Anna von Veckinhausen hesitated for a minute. Stave waited, thinking to himself, she’s trying to decide what to tell me.
‘I was on Collau Strasse and used the path through the ruins as a short cut to get to Lappenbergs Allee.’
Stave got his notebook out of his pocket, awkwardly, taking time over it, time for the witness to think her story through, but time for him too, time to think what to make of her. She was a looter, according to one of the uniforms. It was hard for the police to judge figures wandering around in the ruins. They might be former inhabitants looking for things they had lost. Or workmen tearing down dangerous walls or gathering valuable metal for the city. Or just passersby taking a shortcut. Or indeed looters, looking for wood, metal, bits of furniture, anything that might be of use. Nearly everyone in Hamburg had ‘sorted out their own way’ of getting hold of the things they might need from time to time. Stave only had to think of the wood he used in his little stove. But if you were caught you went straight to a British tribunaclass="underline" an English judge, an interpreter, a stenographer, a few cold questions, a quick sentence and then it was on to the next one. Forty cigarettes from Allied stock would get you 21 days behind bars. A worker who took three pigs’ feet thrown away as unusable from a cold store could get 30 days. Looters found rummaging around in the rubble could get between 50 and 60 days.

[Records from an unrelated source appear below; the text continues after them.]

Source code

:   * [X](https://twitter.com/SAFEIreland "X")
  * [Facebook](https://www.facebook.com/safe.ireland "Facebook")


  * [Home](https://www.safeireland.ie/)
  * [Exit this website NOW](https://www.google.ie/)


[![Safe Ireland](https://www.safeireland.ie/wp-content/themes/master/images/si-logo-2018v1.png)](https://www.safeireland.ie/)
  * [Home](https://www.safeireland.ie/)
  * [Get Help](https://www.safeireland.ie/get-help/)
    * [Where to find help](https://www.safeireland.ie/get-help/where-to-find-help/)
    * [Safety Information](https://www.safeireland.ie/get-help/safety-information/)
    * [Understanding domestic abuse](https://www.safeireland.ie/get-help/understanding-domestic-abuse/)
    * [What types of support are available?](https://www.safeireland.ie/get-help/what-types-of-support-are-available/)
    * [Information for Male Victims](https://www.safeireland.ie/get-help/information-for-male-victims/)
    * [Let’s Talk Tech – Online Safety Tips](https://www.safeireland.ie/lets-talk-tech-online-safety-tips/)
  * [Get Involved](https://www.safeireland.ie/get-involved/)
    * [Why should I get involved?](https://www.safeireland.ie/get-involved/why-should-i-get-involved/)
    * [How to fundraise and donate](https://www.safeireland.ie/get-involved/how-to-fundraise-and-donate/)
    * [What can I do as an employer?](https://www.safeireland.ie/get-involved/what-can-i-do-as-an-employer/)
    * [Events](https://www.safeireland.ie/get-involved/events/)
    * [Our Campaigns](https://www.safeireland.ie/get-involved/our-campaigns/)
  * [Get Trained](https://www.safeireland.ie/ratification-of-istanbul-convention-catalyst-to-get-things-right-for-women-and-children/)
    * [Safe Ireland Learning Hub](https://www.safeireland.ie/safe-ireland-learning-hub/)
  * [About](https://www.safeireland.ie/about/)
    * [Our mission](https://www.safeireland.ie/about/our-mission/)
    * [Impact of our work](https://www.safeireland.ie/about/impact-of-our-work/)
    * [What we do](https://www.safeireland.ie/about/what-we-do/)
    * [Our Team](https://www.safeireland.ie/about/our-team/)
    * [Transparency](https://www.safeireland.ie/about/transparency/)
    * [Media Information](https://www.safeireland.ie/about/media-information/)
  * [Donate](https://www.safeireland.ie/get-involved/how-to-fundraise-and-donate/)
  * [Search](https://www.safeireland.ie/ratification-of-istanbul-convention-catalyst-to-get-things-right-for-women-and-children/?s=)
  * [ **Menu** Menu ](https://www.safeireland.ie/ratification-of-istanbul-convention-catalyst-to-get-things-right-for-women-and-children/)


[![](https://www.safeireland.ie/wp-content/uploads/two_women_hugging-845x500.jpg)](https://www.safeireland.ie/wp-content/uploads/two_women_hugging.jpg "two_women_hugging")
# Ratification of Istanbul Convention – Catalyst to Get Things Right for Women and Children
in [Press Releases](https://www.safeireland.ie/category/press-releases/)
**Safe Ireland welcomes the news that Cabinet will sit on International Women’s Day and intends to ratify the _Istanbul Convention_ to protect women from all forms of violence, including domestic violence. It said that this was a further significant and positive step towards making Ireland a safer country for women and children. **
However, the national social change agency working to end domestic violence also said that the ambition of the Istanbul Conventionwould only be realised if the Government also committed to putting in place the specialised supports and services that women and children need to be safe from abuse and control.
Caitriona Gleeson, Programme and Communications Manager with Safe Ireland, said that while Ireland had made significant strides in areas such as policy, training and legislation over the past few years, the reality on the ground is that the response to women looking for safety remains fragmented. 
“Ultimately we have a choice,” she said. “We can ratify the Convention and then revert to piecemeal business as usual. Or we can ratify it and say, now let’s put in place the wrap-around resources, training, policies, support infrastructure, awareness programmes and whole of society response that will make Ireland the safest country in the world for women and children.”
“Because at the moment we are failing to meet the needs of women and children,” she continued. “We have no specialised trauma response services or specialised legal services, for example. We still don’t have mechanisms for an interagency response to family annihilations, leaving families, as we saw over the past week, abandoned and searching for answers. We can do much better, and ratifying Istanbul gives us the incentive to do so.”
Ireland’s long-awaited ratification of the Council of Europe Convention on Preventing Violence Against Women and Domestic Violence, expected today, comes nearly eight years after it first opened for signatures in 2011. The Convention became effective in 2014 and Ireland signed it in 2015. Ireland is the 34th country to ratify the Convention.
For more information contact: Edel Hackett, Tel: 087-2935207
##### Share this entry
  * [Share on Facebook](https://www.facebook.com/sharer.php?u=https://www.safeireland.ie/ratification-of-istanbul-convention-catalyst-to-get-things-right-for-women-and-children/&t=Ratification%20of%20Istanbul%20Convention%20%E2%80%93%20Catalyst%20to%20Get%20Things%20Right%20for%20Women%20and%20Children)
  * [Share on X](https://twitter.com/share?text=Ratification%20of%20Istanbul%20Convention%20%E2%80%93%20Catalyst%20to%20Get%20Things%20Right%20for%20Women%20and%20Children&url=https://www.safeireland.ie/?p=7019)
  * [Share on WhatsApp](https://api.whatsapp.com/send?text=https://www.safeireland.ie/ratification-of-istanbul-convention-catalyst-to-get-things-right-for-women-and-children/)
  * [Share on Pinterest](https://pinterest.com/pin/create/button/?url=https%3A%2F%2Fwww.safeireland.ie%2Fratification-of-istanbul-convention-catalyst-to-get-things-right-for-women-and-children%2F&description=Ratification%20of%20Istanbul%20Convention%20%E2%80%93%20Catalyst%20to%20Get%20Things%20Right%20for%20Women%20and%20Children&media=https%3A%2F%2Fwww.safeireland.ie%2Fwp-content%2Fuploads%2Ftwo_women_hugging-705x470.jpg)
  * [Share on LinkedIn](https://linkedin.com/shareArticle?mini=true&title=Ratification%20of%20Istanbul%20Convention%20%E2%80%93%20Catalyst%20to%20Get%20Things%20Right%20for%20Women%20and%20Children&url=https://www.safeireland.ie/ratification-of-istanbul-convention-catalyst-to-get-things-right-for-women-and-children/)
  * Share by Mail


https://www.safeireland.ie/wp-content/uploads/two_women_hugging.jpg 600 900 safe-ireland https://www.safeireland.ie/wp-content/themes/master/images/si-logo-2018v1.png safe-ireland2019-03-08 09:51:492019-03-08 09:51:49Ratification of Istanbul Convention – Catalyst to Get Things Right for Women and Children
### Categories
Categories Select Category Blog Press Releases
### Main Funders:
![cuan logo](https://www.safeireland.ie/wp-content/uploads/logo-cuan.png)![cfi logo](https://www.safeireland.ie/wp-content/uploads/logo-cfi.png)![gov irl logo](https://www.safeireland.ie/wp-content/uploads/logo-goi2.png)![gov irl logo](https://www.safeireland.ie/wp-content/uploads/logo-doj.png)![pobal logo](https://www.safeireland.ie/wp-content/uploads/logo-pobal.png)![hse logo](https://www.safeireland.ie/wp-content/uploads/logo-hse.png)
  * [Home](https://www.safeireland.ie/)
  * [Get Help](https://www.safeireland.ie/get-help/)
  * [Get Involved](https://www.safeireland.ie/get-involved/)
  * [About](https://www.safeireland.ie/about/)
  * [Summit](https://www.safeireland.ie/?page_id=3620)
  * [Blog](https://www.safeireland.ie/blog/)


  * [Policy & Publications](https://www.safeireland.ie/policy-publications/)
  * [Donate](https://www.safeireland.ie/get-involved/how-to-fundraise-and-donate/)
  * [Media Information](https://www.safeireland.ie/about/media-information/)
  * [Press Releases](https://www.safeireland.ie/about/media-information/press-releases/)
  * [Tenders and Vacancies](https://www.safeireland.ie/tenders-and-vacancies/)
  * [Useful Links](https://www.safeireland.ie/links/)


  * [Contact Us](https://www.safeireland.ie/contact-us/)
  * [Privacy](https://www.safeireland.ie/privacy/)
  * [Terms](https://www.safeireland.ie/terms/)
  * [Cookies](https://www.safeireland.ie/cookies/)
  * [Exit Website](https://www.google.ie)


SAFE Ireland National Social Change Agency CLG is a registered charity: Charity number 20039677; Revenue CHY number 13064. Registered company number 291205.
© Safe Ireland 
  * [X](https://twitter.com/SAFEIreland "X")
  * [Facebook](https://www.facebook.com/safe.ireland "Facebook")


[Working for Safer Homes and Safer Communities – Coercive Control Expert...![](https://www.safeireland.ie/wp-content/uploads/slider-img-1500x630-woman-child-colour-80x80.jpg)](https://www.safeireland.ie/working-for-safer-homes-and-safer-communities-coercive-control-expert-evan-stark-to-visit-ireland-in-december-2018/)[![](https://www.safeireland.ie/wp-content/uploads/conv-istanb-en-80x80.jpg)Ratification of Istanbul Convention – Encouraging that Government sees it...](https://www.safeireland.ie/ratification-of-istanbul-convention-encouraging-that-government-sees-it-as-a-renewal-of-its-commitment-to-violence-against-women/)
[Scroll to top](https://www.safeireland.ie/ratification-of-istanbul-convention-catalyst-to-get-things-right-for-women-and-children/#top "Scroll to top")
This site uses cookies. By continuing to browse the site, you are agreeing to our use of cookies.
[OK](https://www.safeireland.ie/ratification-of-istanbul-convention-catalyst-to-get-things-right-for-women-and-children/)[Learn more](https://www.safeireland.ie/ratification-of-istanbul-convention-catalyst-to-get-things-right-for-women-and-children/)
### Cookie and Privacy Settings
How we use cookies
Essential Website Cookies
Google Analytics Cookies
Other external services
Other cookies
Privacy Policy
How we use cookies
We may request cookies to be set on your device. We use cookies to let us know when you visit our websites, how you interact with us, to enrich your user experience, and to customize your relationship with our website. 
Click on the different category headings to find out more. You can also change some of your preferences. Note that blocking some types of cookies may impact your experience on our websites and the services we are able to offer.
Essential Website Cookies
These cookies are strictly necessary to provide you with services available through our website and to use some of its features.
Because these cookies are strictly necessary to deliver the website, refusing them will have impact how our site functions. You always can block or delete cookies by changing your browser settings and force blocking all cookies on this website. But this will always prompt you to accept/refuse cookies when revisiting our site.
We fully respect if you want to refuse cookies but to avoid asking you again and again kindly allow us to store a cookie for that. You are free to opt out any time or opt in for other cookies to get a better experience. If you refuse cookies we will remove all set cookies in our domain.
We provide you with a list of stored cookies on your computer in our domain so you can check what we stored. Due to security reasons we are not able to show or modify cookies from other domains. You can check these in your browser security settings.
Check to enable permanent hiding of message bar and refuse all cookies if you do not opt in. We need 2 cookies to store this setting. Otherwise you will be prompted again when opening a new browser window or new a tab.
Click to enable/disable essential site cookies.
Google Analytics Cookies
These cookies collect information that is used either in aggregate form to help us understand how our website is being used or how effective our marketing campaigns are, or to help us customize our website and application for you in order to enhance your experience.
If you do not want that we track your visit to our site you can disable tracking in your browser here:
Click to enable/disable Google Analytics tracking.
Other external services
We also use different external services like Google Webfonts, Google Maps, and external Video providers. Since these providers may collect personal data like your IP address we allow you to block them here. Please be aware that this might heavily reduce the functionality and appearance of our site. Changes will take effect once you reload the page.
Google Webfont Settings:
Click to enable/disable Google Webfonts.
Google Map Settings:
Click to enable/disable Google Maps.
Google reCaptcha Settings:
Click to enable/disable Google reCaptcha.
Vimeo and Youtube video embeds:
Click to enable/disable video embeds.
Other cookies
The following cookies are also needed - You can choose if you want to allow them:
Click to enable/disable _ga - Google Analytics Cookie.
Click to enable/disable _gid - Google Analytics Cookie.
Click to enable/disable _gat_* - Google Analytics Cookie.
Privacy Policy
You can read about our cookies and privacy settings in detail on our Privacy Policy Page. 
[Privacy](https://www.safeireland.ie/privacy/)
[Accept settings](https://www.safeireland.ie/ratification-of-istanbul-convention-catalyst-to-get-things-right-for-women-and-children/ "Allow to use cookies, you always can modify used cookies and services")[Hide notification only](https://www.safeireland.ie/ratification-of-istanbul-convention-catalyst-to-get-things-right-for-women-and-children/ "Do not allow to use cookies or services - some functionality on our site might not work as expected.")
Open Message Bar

He decided not to press the looting charge at the moment. ‘Then what happened?’ he asked.
The witness gave him a brief smile of relief. Then she looked serious and rubbed her elegant hands together, as if she were washing them with soap. Like a nurse disinfecting her hands, Stave thought. Or perhaps a doctor.
She hesitated, looking for the right words: ‘I came across the body by accident. I immediately hurried to Lappenbergs Allee and asked my way to the nearest police station.’
‘Asked your way?’
‘Yes.’ Anna von Veckinhausen stared at him. ‘I asked one person after another until I found someone who could tell me how to get to the nearest police station.’
Stave still couldn’t get used to the new self-confidence women had these days. A few years ago it would have been unthinkable for a woman – a lady like this in particular – to come across a dead body and react the way she had. In the old days a woman would have screamed or fainted. It was probably because the war had turned women into the family breadwinners; trading on the black market, foraging, manual labour – women could do it all just as well as men. Better even. But they paid a high price, and not just tiredness and exhaustion. Many marriages broke up when the men came back from the war, sometimes after years of absence, to find their wives could get by in this new world of ruins and black markets better than they could. Stave shot a discreet glance again at Anna von Veckinhausen’s hands: she wasn’t wearing a wedding ring.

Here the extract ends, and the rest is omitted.